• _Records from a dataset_
= Beginning of Section =

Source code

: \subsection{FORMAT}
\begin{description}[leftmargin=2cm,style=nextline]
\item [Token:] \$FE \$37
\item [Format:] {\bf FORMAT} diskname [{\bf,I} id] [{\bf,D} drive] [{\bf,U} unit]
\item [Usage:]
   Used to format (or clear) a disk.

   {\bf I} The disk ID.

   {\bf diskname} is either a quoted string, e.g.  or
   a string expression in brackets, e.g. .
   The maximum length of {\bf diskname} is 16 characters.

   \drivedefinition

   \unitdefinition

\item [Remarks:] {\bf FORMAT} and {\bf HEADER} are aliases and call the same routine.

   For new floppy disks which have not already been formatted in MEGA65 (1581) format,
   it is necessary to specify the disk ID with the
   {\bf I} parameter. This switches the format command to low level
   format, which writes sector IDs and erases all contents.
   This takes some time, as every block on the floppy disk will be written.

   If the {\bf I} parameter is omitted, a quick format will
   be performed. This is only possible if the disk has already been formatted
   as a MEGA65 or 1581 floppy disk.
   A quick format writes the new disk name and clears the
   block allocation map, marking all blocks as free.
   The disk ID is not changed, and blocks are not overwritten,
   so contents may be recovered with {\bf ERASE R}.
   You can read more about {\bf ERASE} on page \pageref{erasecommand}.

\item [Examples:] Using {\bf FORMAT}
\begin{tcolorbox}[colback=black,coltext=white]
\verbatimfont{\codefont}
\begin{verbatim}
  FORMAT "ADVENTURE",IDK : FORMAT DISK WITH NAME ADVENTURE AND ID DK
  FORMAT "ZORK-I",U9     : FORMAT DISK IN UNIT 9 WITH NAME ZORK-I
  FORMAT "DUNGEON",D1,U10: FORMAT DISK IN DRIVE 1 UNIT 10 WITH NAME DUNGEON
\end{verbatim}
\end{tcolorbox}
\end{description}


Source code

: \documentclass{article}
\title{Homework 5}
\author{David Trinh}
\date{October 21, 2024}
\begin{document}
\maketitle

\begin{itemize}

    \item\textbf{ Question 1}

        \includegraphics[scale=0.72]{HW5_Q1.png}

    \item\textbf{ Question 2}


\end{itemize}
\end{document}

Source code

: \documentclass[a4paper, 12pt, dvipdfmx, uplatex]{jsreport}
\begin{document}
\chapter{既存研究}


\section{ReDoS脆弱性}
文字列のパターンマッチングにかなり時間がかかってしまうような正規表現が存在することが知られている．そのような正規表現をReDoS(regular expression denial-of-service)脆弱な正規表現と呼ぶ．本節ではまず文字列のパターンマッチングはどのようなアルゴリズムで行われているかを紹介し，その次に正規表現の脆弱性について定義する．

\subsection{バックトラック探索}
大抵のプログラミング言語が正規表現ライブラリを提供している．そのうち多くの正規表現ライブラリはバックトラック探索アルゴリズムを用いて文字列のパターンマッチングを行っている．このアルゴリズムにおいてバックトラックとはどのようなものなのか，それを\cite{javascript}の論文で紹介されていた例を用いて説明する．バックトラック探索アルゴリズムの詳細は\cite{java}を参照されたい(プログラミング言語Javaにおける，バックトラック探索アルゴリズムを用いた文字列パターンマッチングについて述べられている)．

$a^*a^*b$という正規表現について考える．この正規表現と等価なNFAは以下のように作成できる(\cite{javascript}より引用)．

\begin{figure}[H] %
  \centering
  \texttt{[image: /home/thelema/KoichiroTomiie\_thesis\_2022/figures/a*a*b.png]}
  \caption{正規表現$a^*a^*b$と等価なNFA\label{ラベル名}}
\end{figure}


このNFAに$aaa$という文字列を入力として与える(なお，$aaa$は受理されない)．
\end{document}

= End of Section =

• _ASSIGNMENT_
Transcribe all the entries, keeping each one exactly as it is.

• _FINISHED TASK_
Source code

: \subsection{FORMAT}
\begin{description}[leftmargin=2cm,style=nextline]
\item [Token:] \$FE \$37
\item [Format:] {\bf FORMAT} diskname [{\bf,I} id] [{\bf,D} drive] [{\bf,U} unit]
\item [Usage:]
   Used to format (or clear) a disk.

   {\bf I} The disk ID.

   {\bf diskname} is either a quoted string, e.g.  or
   a string expression in brackets, e.g. .
   The maximum length of {\bf diskname} is 16 characters.

   \drivedefinition

   \unitdefinition

\item [Remarks:] {\bf FORMAT} and {\bf HEADER} are aliases and call the same routine.

   For new floppy disks which have not already been formatted in MEGA65 (1581) format,
   it is necessary to specify the disk ID with the
   {\bf I} parameter. This switches the format command to low level
   format, which writes sector IDs and erases all contents.
   This takes some time, as every block on the floppy disk will be written.

   If the {\bf I} parameter is omitted, a quick format will
   be performed. This is only possible if the disk has already been formatted
   as a MEGA65 or 1581 floppy disk.
   A quick format writes the new disk name and clears the
   block allocation map, marking all blocks as free.
   The disk ID is not changed, and blocks are not overwritten,
   so contents may be recovered with {\bf ERASE R}.
   You can read more about {\bf ERASE} on page \pageref{erasecommand}.

\item [Examples:] Using {\bf FORMAT}
\begin{tcolorbox}[colback=black,coltext=white]
\verbatimfont{\codefont}
\begin{verbatim}
  FORMAT "ADVENTURE",IDK : FORMAT DISK WITH NAME ADVENTURE AND ID DK
  FORMAT "ZORK-I",U9     : FORMAT DISK IN UNIT 9 WITH NAME ZORK-I
  FORMAT "DUNGEON",D1,U10: FORMAT DISK IN DRIVE 1 UNIT 10 WITH NAME DUNGEON
\end{verbatim}
\end{tcolorbox}
\end{description}


Source code

: \documentclass{article}
\title{Homework 5}
\author{David Trinh}
\date{October 21, 2024}
\begin{document}
\maketitle

\begin{itemize}

    \item\textbf{ Question 1}

        \includegraphics[scale=0.72]{HW5_Q1.png}

    \item\textbf{ Question 2}


\end{itemize}
\end{document}

Source code

: \documentclass[a4paper, 12pt, dvipdfmx, uplatex]{jsreport}
\begin{document}
\chapter{既存研究}


\section{ReDoS脆弱性}
文字列のパターンマッチングにかなり時間がかかってしまうような正規表現が存在することが知られている．そのような正規表現をReDoS(regular expression denial-of-service)脆弱な正規表現と呼ぶ．本節ではまず文字列のパターンマッチングはどのようなアルゴリズムで行われているかを紹介し，その次に正規表現の脆弱性について定義する．

\subsection{バックトラック探索}
大抵のプログラミング言語が正規表現ライブラリを提供している．そのうち多くの正規表現ライブラリはバックトラック探索アルゴリズムを用いて文字列のパターンマッチングを行っている．このアルゴリズムにおいてバックトラックとはどのようなものなのか，それを\cite{javascript}の論文で紹介されていた例を用いて説明する．バックトラック探索アルゴリズムの詳細は\cite{java}を参照されたい(プログラミング言語Javaにおける，バックトラック探索アルゴリズムを用いた文字列パターンマッチングについて述べられている)．

$a^*a^*b$という正規表現について考える．この正規表現と等価なNFAは以下のように作成できる(\cite{javascript}より引用)．

\begin{figure}[H] %
  \centering
  \texttt{[image: /home/thelema/KoichiroTomiie\_thesis\_2022/figures/a*a*b.png]}
  \caption{正規表現$a^*a^*b$と等価なNFA\label{ラベル名}}
\end{figure}


このNFAに$aaa$という文字列を入力として与える(なお，$aaa$は受理されない)．
\end{document}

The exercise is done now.